Your answer should repeat every line of the records below in which the word "jets" appears.
··· EXCERPTED DATA
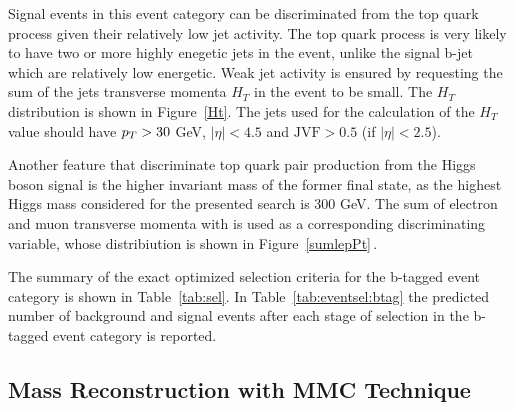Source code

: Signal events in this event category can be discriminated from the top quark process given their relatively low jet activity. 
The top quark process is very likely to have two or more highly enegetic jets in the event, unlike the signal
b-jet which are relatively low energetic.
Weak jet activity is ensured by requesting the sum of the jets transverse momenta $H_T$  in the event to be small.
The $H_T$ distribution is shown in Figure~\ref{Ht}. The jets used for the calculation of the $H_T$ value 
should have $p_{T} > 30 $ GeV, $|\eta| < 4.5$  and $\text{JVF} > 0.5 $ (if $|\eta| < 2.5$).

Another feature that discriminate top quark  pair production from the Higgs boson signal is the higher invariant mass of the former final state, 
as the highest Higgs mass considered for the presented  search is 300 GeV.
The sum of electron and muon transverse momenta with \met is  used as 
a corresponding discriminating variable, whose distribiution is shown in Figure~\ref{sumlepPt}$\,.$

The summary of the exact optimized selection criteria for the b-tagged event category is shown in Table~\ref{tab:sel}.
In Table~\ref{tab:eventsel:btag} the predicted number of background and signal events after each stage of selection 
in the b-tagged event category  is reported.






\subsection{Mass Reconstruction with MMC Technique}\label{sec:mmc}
······
··· EXCERPTED DATA
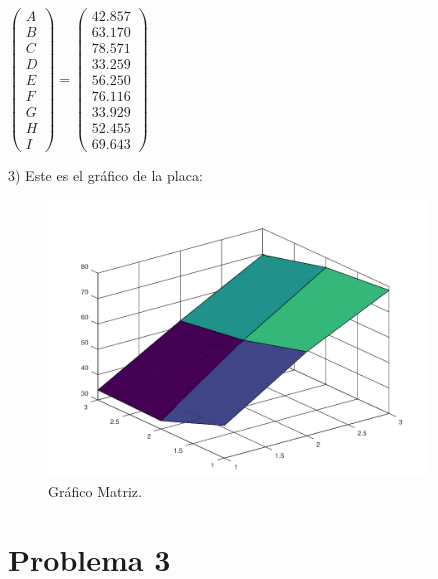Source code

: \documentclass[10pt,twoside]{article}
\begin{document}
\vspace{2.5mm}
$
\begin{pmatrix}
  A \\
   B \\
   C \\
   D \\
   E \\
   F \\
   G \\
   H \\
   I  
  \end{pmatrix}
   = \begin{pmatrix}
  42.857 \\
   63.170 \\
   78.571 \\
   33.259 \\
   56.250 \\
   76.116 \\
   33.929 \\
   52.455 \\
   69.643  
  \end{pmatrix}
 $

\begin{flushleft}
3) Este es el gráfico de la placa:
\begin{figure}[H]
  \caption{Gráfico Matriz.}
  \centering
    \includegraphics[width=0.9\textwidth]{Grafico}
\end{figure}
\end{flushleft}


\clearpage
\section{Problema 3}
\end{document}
······
**EXPECTED ANSWER**
The top quark process is very likely to have two or more highly enegetic jets in the event, unlike the signal
Weak jet activity is ensured by requesting the sum of the jets transverse momenta $H_T$  in the event to be small.
The $H_T$ distribution is shown in Figure~\ref{Ht}. The jets used for the calculation of the $H_T$ value 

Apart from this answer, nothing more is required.